Given that $\dfrac{3\pi}{2} < z < 2\pi$
$x = arccos(sin(z))$
Given different values for z (which are angles on the unit circle) how would I write the results in these two forms, where C is a constant?:
a ) $x = z + C$
b ) $x = -z + C$
Say angle $z = \dfrac{7\pi}{4}$ and $z =\dfrac{ 5\pi}{3}$
I've drawn the unit circle and everything..
For example, when $z = \dfrac{7\pi}{4}$, I know $x$ would $= arccos(sin(z)).. z = arccos(-\sqrt{2}/2)$
I also know that $cos = ({\sqrt{2}}/2)$ at $\dfrac{5\pi}{4}$ and $\dfrac{3\pi}{4}$
But I'm not sure how to represent those in one of the forms given.
Let's do the first one, where $z=\frac{7\pi}{4}$. The angle $z$ is in the fourth quadrant.
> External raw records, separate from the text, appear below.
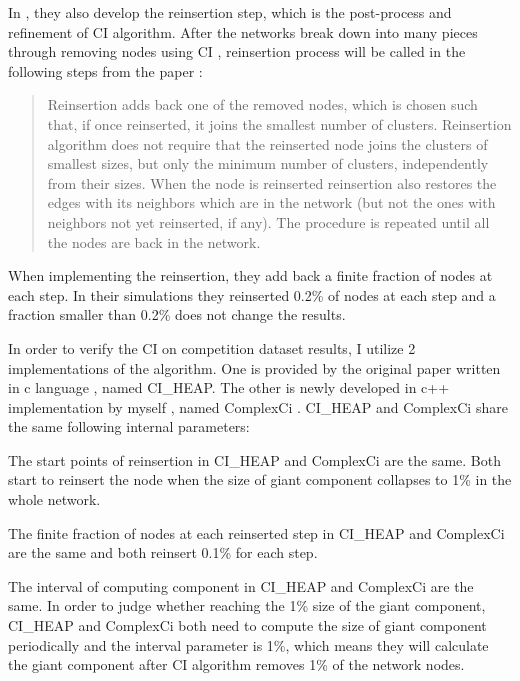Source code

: \documentclass{article}
\newenvironment{itquote}
{\begin{quote}\itshape}
	{\end{quote}\ignorespacesafterend}
\begin{document}
	In \cite{morone2015influence} \cite{morone2016collective}, they also develop the reinsertion step, which is the post-process and  refinement of CI algorithm. After the networks break down into many pieces through removing nodes using CI , reinsertion process will be called in the following steps from the paper \cite{morone2016collective} : 
	
	\begin{itquote}
	
		Reinsertion adds back one of the removed nodes, which is chosen such that, if once reinserted, it joins the smallest number of clusters. Reinsertion algorithm does not require that the reinserted node joins the clusters of smallest sizes, but only the minimum number of clusters, independently from their sizes. When the node is reinserted reinsertion also restores the edges with its neighbors which are in the network (but not the ones with neighbors not yet reinserted, if any). The procedure is repeated until all the nodes are back in the network. 
	
	\end{itquote}
	
	When implementing the reinsertion, they add back a finite fraction of nodes at each step. In their simulations they reinserted 0.2\% of nodes at each step and a fraction smaller than 0.2\% does not change the results.
	
	In order to verify the CI on competition dataset results, I utilize 2 implementations of the algorithm. One is provided by the original paper written in c language \cite{ciheapccode}, named CI\_HEAP. The other is newly developed in c++ implementation by myself \cite{zhfkt2017887989} \cite{zhfktgithub}, named ComplexCi . 
	CI\_HEAP and ComplexCi share the same following internal parameters:
	
	
		\begin{enumerate}
		\begin{item}
			The start points of reinsertion in CI\_HEAP and ComplexCi are the same. Both start to reinsert the node when the size of giant component collapses to 1\% in the whole network.
		\end{item}
		\begin{item}
			The finite fraction of nodes at each reinserted step in CI\_HEAP and ComplexCi are the same and both reinsert 0.1\% for each step.
		\end{item}
		\begin{item}
			The interval of computing component in CI\_HEAP and ComplexCi are the same. In order to judge whether reaching the 1\% size of the giant component, CI\_HEAP and ComplexCi both need to compute the size of giant component periodically and the interval parameter is 1\%, which means they will calculate the giant component after CI algorithm removes 1\% of the network nodes.
		\end{item}	
	\end{enumerate}	
	
\end{document}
Its sine is $-\frac{1}{\sqrt{2}}$. Now take the $\arccos$ of this number. since the number is negative, the $\arccos$ of the number, that is, $x$, is $\frac{3\pi}{4}$.
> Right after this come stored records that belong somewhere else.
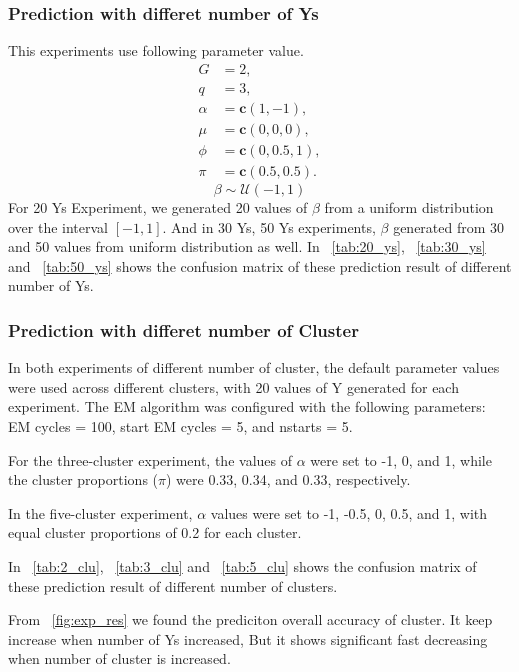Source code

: \documentclass{article}
\begin{document}
\subsubsection*{Prediction with differet number of Ys}

This experiments use following parameter value.
\[
\begin{aligned}
G &= 2, \\
q &= 3, \\
\alpha &= \mathbf{c}(1, -1), \\
\mu &= \mathbf{c}(0, 0, 0), \\
\phi &= \mathbf{c}(0, 0.5, 1), \\
\pi &= \mathbf{c}(0.5, 0.5).
\end{aligned}
\]
\[
\beta \sim \mathcal{U}(-1, 1)
\]
For 20 Ys Experiment, we generated 20 values of $\beta$ from a uniform distribution over the interval $[-1, 1]$.
And in 30 Ys, 50 Ys experiments, $\beta$ generated from 30 and 50 values from uniform distribution as well.
In ~\ref*{tab:20_ys}, ~\ref*{tab:30_ys} and ~\ref*{tab:50_ys} shows the confusion matrix of these prediction result of different number of Ys.

\subsubsection*{Prediction with differet number of Cluster}

In both experiments of different number of cluster, 
the default parameter values were used across different clusters, 
with 20 values of Y generated for each experiment. 
The EM algorithm was configured with the following parameters: EM cycles = 100, start EM cycles = 5, and nstarts = 5.

For the three-cluster experiment, the values of $\alpha$ were set to -1, 0, and 1, 
while the cluster proportions ($\pi$) were 0.33, 0.34, and 0.33, respectively. 

In the five-cluster experiment, $\alpha$ values were set to -1, -0.5, 0, 0.5, and 1, 
with equal cluster proportions of 0.2 for each cluster.

In ~\ref*{tab:2_clu}, ~\ref*{tab:3_clu} and ~\ref*{tab:5_clu} shows the confusion matrix of these prediction result of different number of clusters.

From ~\ref*{fig:exp_res} we found the prediciton overall accuracy of cluster.
It keep increase when number of Ys increased,
But it shows significant fast decreasing when number of cluster is increased.
\end{document}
Now we are asked to find a number $C$ such that $x=z+C$. Since $x=\frac{3\pi}{4}$ and $z=\frac{7\pi}{4}$, we get $C=\frac{3\pi}{4}-\frac{7\pi}{4}$. So $C=-\pi$.
The second question asks for $x=-z+C$. So $C=\frac{3\pi}{4}+\frac{7\pi}{4}=\frac{5\pi}{2}$.
The other problrm can be done using similar reasoning.